TASK DIRECTIONS — Lift out each line of the data that holds "фактор".

[Collected data entries]

-------------------------

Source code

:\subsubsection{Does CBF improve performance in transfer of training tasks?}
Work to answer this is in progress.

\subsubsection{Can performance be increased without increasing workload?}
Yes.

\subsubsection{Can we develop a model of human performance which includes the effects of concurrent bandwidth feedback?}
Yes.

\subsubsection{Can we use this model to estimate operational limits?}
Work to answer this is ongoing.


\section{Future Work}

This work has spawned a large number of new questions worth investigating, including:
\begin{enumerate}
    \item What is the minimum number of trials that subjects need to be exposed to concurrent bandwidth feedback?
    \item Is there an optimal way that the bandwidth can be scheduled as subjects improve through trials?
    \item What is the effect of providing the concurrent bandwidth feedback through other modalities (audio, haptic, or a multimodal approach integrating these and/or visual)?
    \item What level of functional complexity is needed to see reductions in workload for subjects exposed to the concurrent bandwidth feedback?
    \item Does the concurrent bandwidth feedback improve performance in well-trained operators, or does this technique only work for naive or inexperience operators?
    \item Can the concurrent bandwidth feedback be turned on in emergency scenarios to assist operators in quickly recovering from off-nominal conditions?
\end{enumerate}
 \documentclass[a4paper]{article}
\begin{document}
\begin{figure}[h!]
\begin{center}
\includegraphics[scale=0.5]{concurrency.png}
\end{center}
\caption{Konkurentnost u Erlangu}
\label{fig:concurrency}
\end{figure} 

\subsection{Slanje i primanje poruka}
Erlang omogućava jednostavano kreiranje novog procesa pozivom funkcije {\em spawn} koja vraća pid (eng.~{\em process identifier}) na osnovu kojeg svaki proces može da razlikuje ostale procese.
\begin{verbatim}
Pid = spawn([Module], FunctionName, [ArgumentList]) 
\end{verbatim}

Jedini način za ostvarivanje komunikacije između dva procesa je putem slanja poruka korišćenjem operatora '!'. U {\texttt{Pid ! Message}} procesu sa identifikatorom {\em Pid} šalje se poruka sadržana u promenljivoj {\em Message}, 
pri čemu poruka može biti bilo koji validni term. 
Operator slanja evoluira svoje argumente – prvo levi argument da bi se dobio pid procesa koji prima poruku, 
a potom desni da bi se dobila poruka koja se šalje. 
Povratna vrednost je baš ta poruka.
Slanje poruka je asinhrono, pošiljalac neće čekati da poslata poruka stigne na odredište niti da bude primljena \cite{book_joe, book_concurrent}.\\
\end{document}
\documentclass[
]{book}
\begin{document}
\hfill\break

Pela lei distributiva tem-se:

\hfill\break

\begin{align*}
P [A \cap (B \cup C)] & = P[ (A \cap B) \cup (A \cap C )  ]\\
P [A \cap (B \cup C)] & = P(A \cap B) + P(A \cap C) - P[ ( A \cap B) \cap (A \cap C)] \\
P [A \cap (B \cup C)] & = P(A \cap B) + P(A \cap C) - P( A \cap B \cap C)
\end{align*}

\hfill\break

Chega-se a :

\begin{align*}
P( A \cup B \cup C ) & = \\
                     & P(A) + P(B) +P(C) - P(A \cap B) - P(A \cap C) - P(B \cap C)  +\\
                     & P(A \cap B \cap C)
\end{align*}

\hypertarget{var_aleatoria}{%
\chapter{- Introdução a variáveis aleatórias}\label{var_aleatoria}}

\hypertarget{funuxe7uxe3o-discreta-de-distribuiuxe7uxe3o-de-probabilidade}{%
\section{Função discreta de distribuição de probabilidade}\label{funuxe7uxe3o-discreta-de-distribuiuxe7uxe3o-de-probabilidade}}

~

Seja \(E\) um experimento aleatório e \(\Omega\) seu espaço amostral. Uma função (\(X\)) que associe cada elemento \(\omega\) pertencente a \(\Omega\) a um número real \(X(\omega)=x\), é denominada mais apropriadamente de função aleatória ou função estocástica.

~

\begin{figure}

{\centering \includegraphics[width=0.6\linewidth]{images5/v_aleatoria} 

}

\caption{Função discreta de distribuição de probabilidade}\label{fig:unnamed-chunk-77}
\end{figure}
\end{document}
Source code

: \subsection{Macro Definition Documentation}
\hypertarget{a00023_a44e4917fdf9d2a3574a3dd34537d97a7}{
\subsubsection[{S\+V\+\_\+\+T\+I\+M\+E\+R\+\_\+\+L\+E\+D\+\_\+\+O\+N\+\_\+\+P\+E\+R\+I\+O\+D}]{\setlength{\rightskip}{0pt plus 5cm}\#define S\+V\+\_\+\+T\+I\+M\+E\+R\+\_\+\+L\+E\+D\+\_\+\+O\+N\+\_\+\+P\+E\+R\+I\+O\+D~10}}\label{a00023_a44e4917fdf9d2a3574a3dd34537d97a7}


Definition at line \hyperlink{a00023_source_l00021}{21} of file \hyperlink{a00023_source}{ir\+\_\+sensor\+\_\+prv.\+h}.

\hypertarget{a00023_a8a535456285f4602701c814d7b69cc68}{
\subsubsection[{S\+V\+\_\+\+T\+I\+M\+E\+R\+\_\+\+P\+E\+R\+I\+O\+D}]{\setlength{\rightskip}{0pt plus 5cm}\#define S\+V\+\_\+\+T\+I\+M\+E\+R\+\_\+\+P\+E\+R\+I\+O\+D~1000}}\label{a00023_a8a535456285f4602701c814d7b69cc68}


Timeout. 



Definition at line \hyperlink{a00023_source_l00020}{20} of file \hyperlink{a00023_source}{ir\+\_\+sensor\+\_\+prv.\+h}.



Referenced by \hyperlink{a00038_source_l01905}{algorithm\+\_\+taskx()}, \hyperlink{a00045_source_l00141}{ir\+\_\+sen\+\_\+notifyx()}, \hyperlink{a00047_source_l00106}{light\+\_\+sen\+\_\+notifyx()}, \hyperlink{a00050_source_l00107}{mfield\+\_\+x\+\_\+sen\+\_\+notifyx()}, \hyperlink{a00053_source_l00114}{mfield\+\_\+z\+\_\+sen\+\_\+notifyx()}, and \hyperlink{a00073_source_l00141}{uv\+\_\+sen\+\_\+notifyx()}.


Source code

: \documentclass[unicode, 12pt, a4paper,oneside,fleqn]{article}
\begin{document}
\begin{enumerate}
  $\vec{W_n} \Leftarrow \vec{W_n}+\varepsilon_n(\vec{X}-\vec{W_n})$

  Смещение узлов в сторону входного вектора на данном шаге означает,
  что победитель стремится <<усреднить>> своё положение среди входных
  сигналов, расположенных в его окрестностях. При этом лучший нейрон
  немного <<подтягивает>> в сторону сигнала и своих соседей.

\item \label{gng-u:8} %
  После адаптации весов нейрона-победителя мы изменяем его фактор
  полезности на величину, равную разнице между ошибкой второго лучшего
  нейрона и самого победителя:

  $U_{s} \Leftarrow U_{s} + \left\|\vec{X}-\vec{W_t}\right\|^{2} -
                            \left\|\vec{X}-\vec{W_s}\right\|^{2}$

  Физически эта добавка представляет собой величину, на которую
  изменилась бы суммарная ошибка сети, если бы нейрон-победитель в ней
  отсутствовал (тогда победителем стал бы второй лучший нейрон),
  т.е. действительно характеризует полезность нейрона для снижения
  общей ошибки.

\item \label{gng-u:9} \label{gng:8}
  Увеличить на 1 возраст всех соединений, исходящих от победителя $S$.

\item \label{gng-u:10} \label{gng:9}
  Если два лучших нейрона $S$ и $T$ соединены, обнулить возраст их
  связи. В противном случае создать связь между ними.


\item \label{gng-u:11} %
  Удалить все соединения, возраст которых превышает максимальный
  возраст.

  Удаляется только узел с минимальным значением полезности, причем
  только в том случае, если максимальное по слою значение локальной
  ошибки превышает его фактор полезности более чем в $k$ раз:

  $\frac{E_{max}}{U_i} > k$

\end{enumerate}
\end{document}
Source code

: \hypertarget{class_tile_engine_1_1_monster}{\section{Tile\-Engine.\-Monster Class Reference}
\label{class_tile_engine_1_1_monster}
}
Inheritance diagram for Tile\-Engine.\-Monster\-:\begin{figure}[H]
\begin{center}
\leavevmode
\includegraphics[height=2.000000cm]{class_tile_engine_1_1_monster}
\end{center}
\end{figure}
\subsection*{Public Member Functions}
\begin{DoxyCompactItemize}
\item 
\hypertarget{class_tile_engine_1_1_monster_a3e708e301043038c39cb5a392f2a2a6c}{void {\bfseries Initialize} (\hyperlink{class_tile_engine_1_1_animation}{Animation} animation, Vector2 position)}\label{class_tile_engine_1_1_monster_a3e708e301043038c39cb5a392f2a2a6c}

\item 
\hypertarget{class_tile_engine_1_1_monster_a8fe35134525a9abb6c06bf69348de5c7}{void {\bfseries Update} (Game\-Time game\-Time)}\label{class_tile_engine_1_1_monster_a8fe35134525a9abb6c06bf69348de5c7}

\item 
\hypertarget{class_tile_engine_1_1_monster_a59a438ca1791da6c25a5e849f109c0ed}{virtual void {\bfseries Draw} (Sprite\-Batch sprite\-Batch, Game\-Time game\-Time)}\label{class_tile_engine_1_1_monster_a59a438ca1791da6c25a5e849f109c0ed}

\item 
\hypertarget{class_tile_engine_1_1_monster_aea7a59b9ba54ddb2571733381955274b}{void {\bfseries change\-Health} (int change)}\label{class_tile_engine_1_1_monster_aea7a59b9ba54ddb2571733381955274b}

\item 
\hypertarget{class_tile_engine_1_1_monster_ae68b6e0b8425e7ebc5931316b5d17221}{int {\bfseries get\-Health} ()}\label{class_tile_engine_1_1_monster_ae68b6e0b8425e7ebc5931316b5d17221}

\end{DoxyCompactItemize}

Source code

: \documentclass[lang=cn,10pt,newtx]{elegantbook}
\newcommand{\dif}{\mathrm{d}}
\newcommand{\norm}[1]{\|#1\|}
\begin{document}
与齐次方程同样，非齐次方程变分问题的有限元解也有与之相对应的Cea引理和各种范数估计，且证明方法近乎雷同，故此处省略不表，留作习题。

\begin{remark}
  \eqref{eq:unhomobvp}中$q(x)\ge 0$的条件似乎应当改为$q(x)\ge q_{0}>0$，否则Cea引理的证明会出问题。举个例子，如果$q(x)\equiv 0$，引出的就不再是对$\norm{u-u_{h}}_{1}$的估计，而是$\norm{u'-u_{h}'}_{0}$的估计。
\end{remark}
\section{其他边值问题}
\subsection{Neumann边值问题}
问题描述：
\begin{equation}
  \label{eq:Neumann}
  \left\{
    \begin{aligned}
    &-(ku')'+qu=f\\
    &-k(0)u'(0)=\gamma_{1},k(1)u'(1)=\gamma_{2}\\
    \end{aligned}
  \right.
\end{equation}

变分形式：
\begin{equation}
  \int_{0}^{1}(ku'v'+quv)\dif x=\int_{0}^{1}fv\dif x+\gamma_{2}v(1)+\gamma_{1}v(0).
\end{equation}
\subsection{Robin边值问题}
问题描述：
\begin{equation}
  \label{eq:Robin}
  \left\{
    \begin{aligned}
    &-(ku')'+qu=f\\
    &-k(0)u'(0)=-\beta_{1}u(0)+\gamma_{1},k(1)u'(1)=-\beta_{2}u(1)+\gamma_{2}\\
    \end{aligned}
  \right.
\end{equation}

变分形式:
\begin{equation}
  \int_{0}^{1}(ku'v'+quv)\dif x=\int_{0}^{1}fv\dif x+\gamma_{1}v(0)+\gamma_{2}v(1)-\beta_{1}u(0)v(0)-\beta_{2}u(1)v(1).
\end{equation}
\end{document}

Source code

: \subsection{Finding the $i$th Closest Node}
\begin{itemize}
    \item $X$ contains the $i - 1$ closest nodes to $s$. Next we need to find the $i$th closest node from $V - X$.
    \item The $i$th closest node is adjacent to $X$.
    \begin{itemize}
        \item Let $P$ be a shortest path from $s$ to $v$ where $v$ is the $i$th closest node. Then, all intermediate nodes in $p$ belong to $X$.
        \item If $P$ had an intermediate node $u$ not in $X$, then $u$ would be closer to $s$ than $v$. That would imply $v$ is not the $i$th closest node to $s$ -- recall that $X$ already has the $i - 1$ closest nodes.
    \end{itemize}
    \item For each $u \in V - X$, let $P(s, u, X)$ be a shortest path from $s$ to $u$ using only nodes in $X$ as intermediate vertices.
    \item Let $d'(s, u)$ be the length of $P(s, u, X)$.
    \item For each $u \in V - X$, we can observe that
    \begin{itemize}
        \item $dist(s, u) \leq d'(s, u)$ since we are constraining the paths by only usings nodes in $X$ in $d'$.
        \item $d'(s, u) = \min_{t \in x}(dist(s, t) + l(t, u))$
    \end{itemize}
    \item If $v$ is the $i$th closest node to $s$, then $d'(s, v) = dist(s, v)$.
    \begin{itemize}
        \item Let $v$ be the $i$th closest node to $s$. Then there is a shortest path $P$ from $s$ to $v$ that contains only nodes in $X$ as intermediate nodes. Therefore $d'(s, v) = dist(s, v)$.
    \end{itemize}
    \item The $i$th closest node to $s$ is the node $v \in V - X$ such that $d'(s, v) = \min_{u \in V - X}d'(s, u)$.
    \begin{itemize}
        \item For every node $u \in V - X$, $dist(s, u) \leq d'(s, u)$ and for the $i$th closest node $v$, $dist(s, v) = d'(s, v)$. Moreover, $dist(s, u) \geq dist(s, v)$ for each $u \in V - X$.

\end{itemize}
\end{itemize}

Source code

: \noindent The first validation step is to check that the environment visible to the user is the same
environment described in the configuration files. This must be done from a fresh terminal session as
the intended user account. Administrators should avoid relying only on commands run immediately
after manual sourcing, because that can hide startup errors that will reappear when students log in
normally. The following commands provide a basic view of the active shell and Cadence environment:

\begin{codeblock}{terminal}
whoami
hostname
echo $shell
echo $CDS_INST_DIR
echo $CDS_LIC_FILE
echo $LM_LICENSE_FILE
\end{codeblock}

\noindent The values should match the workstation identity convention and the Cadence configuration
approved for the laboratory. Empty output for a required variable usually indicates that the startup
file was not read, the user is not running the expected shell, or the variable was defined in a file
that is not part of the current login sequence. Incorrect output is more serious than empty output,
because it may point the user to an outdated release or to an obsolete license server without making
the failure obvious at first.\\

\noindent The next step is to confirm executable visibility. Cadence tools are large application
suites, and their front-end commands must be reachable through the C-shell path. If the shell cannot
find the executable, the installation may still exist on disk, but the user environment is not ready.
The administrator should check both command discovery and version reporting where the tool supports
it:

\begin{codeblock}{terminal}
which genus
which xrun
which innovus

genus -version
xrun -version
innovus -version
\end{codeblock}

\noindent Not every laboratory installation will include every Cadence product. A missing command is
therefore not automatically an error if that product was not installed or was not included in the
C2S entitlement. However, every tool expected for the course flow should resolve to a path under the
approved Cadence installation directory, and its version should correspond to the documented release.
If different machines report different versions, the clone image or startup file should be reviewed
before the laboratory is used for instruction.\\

-------------------------

OUTPUT OF THE TASK —
  После адаптации весов нейрона-победителя мы изменяем его фактор
  ошибки превышает его фактор полезности более чем в $k$ раз:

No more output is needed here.